[[ Dataset, beginning ]]

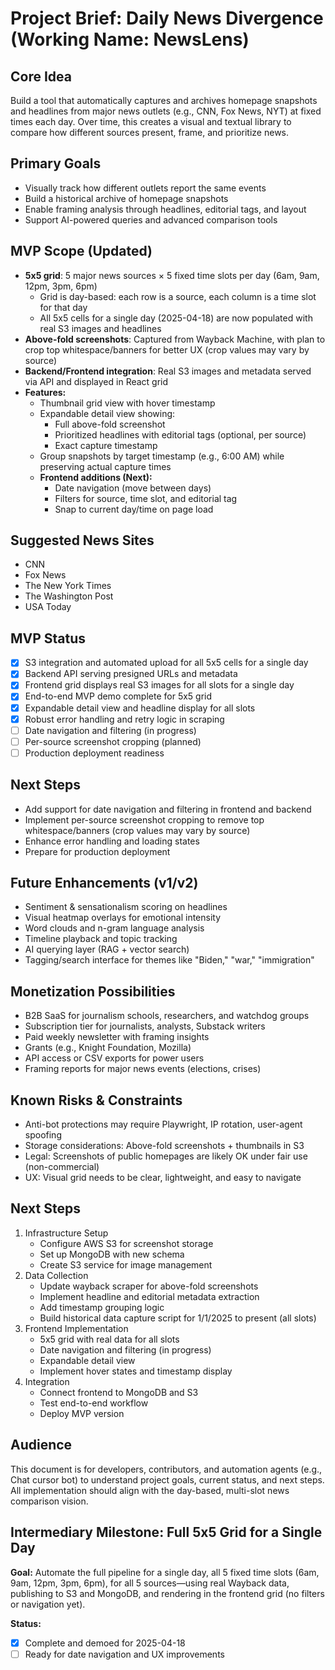 # Project Brief: Daily News Divergence (Working Name: NewsLens)

## Core Idea
Build a tool that automatically captures and archives homepage snapshots and headlines from major news outlets (e.g., CNN, Fox News, NYT) at fixed times each day. Over time, this creates a visual and textual library to compare how different sources present, frame, and prioritize news.

## Primary Goals
- Visually track how different outlets report the same events
- Build a historical archive of homepage snapshots
- Enable framing analysis through headlines, editorial tags, and layout
- Support AI-powered queries and advanced comparison tools

## MVP Scope (Updated)
- **5x5 grid**: 5 major news sources × 5 fixed time slots per day (6am, 9am, 12pm, 3pm, 6pm)
  - Grid is day-based: each row is a source, each column is a time slot for that day
  - All 5x5 cells for a single day (2025-04-18) are now populated with real S3 images and headlines
- **Above-fold screenshots**: Captured from Wayback Machine, with plan to crop top whitespace/banners for better UX (crop values may vary by source)
- **Backend/Frontend integration**: Real S3 images and metadata served via API and displayed in React grid
- **Features:**
  - Thumbnail grid view with hover timestamp
  - Expandable detail view showing:
    - Full above-fold screenshot
    - Prioritized headlines with editorial tags (optional, per source)
    - Exact capture timestamp
  - Group snapshots by target timestamp (e.g., 6:00 AM) while preserving actual capture times
  - **Frontend additions (Next):**
    - Date navigation (move between days)
    - Filters for source, time slot, and editorial tag
    - Snap to current day/time on page load

## Suggested News Sites
- CNN
- Fox News
- The New York Times
- The Washington Post
- USA Today

## MVP Status
- [x] S3 integration and automated upload for all 5x5 cells for a single day
- [x] Backend API serving presigned URLs and metadata
- [x] Frontend grid displays real S3 images for all slots for a single day
- [x] End-to-end MVP demo complete for 5x5 grid
- [x] Expandable detail view and headline display for all slots
- [x] Robust error handling and retry logic in scraping
- [ ] Date navigation and filtering (in progress)
- [ ] Per-source screenshot cropping (planned)
- [ ] Production deployment readiness

## Next Steps
- Add support for date navigation and filtering in frontend and backend
- Implement per-source screenshot cropping to remove top whitespace/banners (crop values may vary by source)
- Enhance error handling and loading states
- Prepare for production deployment

## Future Enhancements (v1/v2)
- Sentiment & sensationalism scoring on headlines
- Visual heatmap overlays for emotional intensity
- Word clouds and n-gram language analysis
- Timeline playback and topic tracking
- AI querying layer (RAG + vector search)
- Tagging/search interface for themes like "Biden," "war," "immigration"

## Monetization Possibilities
- B2B SaaS for journalism schools, researchers, and watchdog groups
- Subscription tier for journalists, analysts, Substack writers
- Paid weekly newsletter with framing insights
- Grants (e.g., Knight Foundation, Mozilla)
- API access or CSV exports for power users
- Framing reports for major news events (elections, crises)

## Known Risks & Constraints
- Anti-bot protections may require Playwright, IP rotation, user-agent spoofing
- Storage considerations: Above-fold screenshots + thumbnails in S3
- Legal: Screenshots of public homepages are likely OK under fair use (non-commercial)
- UX: Visual grid needs to be clear, lightweight, and easy to navigate

## Next Steps
1. Infrastructure Setup
   - Configure AWS S3 for screenshot storage
   - Set up MongoDB with new schema
   - Create S3 service for image management
2. Data Collection
   - Update wayback scraper for above-fold screenshots
   - Implement headline and editorial metadata extraction
   - Add timestamp grouping logic
   - Build historical data capture script for 1/1/2025 to present (all slots)
3. Frontend Implementation
   - 5x5 grid with real data for all slots
   - Date navigation and filtering (in progress)
   - Expandable detail view
   - Implement hover states and timestamp display
4. Integration
   - Connect frontend to MongoDB and S3
   - Test end-to-end workflow
   - Deploy MVP version

## Audience
This document is for developers, contributors, and automation agents (e.g., Chat cursor bot) to understand project goals, current status, and next steps. All implementation should align with the day-based, multi-slot news comparison vision.

## Intermediary Milestone: Full 5x5 Grid for a Single Day

**Goal:**
Automate the full pipeline for a single day, all 5 fixed time slots (6am, 9am, 12pm, 3pm, 6pm), for all 5 sources—using real Wayback data, publishing to S3 and MongoDB, and rendering in the frontend grid (no filters or navigation yet).

**Status:**
- [x] Complete and demoed for 2025-04-18
- [ ] Ready for date navigation and UX improvements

[[ Dataset, end ]]

*Directions*. The expected output is the lines from the one with "- Implement hover" through the end of the data, exactly as written and nothing more.

*Task answer*.
   - Implement hover states and timestamp display
4. Integration
   - Connect frontend to MongoDB and S3
   - Test end-to-end workflow
   - Deploy MVP version

## Audience
This document is for developers, contributors, and automation agents (e.g., Chat cursor bot) to understand project goals, current status, and next steps. All implementation should align with the day-based, multi-slot news comparison vision.

## Intermediary Milestone: Full 5x5 Grid for a Single Day

**Goal:**
Automate the full pipeline for a single day, all 5 fixed time slots (6am, 9am, 12pm, 3pm, 6pm), for all 5 sources—using real Wayback data, publishing to S3 and MongoDB, and rendering in the frontend grid (no filters or navigation yet).

**Status:**
- [x] Complete and demoed for 2025-04-18
- [ ] Ready for date navigation and UX improvements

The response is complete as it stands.